** Activity **
Take from the data every line in which the word "align" is found.

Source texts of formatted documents
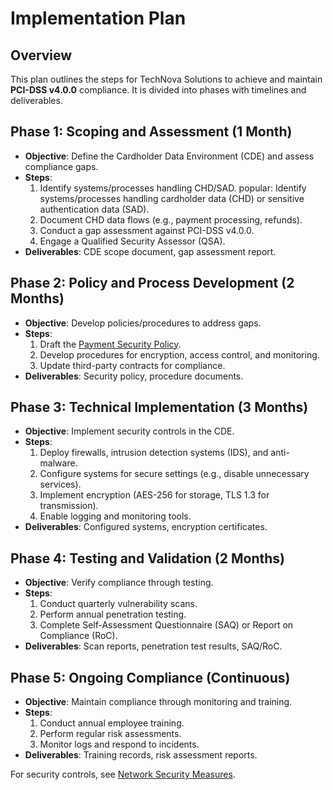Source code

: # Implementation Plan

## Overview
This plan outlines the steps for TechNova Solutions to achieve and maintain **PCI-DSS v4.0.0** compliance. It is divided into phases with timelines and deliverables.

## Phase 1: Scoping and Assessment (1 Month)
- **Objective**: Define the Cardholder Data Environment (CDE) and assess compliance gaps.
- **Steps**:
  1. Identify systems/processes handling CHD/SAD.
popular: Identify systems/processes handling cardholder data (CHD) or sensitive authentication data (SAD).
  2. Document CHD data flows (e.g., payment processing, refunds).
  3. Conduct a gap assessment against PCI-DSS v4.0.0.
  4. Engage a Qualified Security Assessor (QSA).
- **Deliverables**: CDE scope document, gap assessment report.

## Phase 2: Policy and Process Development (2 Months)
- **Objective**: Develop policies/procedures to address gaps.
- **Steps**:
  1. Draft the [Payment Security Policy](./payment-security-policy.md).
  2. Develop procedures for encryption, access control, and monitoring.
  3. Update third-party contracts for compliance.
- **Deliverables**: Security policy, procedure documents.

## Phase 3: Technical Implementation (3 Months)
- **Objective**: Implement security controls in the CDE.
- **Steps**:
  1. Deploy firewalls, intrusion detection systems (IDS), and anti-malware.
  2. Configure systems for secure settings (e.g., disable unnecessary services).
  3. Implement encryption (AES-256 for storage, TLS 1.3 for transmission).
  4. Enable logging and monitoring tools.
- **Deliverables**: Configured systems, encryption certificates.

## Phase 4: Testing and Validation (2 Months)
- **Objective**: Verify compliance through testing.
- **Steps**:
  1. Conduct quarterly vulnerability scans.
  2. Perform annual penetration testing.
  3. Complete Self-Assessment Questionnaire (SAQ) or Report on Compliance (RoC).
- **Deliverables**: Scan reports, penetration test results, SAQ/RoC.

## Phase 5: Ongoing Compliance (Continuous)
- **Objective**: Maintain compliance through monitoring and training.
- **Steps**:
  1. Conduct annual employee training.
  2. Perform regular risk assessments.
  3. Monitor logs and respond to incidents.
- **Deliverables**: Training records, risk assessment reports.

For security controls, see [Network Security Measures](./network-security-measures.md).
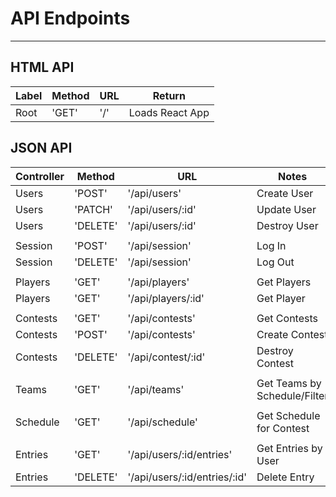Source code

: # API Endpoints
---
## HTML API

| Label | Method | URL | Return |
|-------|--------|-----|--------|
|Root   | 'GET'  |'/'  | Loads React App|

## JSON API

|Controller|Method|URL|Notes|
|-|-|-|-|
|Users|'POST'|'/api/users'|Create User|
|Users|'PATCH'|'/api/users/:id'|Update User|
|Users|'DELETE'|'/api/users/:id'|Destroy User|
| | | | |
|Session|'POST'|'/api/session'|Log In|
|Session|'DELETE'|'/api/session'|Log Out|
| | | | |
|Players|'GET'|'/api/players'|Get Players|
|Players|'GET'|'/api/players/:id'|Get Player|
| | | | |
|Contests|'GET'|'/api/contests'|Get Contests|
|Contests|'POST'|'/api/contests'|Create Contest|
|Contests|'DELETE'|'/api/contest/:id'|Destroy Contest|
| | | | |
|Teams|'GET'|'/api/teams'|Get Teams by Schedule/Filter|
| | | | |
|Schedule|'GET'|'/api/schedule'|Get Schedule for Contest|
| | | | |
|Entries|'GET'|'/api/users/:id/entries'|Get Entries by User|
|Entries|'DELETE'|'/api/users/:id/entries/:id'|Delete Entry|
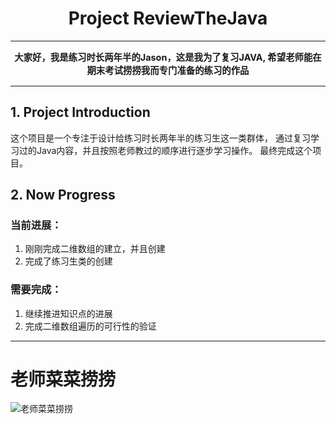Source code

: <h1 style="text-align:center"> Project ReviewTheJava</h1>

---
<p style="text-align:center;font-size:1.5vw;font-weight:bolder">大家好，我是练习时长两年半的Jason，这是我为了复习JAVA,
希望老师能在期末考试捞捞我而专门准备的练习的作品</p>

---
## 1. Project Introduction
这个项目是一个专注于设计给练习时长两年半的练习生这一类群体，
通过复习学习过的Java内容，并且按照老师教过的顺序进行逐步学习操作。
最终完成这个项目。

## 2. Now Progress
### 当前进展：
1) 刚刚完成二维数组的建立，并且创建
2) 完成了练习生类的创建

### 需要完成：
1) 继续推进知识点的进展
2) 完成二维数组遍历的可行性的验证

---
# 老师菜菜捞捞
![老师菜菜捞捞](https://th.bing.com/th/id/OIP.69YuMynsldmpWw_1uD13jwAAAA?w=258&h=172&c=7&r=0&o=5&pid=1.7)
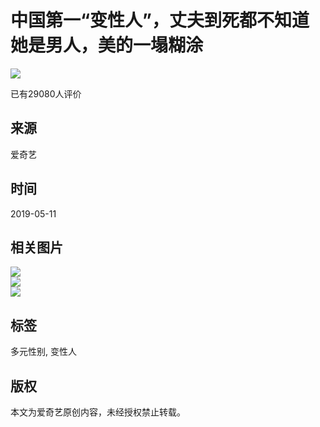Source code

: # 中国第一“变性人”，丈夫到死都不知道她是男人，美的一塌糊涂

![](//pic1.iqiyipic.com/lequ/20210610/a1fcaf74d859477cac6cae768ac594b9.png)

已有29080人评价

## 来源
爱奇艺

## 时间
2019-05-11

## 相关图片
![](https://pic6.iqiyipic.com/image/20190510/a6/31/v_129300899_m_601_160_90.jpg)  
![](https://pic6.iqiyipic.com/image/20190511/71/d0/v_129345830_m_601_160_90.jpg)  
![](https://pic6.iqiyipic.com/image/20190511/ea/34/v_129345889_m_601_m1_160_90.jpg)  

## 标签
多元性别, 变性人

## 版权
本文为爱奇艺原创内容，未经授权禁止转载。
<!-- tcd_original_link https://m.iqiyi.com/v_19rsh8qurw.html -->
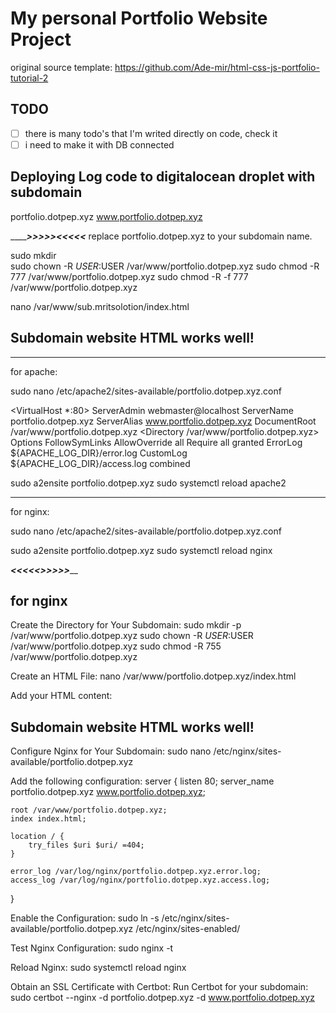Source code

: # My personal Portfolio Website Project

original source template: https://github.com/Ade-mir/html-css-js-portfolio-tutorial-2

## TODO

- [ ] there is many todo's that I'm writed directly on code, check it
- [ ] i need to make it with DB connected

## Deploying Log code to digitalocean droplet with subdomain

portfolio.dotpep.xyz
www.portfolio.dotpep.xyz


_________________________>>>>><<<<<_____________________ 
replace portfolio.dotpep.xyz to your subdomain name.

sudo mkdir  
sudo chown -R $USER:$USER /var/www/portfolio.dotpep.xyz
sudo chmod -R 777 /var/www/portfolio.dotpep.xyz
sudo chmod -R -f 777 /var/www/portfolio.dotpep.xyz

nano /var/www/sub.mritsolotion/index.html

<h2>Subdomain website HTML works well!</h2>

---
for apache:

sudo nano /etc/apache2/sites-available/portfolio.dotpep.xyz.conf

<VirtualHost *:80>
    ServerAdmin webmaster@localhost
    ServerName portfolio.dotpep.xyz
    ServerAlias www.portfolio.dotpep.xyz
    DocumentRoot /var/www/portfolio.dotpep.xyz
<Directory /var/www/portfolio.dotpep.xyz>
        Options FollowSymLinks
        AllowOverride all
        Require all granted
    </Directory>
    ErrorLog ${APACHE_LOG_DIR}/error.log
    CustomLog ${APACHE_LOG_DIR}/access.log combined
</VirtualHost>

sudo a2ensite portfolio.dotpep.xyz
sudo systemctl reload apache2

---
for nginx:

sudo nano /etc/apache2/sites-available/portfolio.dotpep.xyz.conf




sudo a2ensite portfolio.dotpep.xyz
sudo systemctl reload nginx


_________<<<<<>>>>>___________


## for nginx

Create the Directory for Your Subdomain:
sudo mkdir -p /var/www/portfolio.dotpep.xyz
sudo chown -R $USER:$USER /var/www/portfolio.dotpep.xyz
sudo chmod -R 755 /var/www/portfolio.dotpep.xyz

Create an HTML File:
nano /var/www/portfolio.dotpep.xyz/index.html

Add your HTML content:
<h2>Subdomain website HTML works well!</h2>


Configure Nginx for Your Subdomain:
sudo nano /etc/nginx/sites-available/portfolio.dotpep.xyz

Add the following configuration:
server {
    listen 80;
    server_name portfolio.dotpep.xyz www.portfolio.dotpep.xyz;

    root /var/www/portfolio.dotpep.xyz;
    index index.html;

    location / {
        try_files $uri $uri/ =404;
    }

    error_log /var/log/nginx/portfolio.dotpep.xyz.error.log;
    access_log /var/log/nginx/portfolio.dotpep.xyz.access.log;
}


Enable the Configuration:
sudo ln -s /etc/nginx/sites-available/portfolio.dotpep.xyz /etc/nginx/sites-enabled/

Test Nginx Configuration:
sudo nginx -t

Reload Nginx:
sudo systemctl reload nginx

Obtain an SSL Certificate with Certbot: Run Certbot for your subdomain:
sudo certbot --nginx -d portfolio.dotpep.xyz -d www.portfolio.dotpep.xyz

** Result of the exercise **
: <h1 style="text-align:center"> Project ReviewTheJava</h1>
<p style="text-align:center;font-size:1.5vw;font-weight:bolder">大家好，我是练习时长两年半的Jason，这是我为了复习JAVA,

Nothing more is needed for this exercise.